## Task item
Using the listing below, extract each line that has the word "like" in it.

## Source data
* * * *
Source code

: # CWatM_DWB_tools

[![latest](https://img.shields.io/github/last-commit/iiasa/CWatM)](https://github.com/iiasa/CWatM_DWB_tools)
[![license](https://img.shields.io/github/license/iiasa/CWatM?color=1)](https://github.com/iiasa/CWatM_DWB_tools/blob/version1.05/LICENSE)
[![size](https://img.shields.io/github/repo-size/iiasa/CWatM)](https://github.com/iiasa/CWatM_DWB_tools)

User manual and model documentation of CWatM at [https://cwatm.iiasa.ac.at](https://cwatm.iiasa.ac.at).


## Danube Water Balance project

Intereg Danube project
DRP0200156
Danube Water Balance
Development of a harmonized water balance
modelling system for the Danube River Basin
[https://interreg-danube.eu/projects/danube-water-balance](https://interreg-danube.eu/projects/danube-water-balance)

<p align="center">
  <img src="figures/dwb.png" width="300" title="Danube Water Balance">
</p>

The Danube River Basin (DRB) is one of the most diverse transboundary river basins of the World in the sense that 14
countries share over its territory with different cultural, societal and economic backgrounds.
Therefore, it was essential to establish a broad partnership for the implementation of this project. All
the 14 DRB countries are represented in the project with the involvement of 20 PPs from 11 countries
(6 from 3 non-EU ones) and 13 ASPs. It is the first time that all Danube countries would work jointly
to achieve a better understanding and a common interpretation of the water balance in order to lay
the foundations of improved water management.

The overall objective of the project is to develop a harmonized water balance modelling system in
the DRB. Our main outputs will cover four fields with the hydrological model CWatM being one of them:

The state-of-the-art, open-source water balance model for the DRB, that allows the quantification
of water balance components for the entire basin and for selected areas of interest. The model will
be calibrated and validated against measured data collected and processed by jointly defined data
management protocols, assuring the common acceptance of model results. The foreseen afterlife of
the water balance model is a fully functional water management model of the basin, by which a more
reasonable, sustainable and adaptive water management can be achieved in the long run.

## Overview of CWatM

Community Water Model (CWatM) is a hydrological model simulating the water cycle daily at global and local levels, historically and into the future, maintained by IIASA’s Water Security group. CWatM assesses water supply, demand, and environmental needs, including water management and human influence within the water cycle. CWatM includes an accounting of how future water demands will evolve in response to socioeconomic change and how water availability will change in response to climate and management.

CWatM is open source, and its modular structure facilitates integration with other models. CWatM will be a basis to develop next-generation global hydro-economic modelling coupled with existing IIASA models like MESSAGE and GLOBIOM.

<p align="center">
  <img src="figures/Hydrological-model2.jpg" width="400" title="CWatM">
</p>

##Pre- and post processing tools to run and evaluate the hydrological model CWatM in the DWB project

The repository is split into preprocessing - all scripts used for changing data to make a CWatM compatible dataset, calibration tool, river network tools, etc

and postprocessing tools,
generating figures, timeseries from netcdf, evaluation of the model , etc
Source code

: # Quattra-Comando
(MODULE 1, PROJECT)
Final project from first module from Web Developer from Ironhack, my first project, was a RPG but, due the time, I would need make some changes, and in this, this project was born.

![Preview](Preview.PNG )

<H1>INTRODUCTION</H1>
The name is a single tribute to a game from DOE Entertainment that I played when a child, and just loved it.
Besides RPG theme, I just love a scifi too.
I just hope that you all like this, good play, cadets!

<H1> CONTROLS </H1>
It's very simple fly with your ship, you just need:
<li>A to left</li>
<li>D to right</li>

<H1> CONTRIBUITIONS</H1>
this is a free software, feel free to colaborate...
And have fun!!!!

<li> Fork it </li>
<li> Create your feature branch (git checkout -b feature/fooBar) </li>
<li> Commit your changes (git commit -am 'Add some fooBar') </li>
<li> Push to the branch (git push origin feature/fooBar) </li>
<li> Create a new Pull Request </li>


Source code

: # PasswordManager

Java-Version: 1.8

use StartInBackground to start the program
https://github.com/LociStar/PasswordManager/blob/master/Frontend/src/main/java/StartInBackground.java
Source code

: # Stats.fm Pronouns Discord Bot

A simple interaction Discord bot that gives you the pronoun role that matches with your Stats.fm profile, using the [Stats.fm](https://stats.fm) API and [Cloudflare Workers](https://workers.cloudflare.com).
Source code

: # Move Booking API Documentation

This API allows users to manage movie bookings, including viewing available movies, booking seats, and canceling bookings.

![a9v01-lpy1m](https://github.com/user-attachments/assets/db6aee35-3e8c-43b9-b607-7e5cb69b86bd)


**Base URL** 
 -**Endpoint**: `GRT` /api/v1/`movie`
* * * *
## Solution to this exercise
CWatM is open source, and its modular structure facilitates integration with other models. CWatM will be a basis to develop next-generation global hydro-economic modelling coupled with existing IIASA models like MESSAGE and GLOBIOM.
I just hope that you all like this, good play, cadets!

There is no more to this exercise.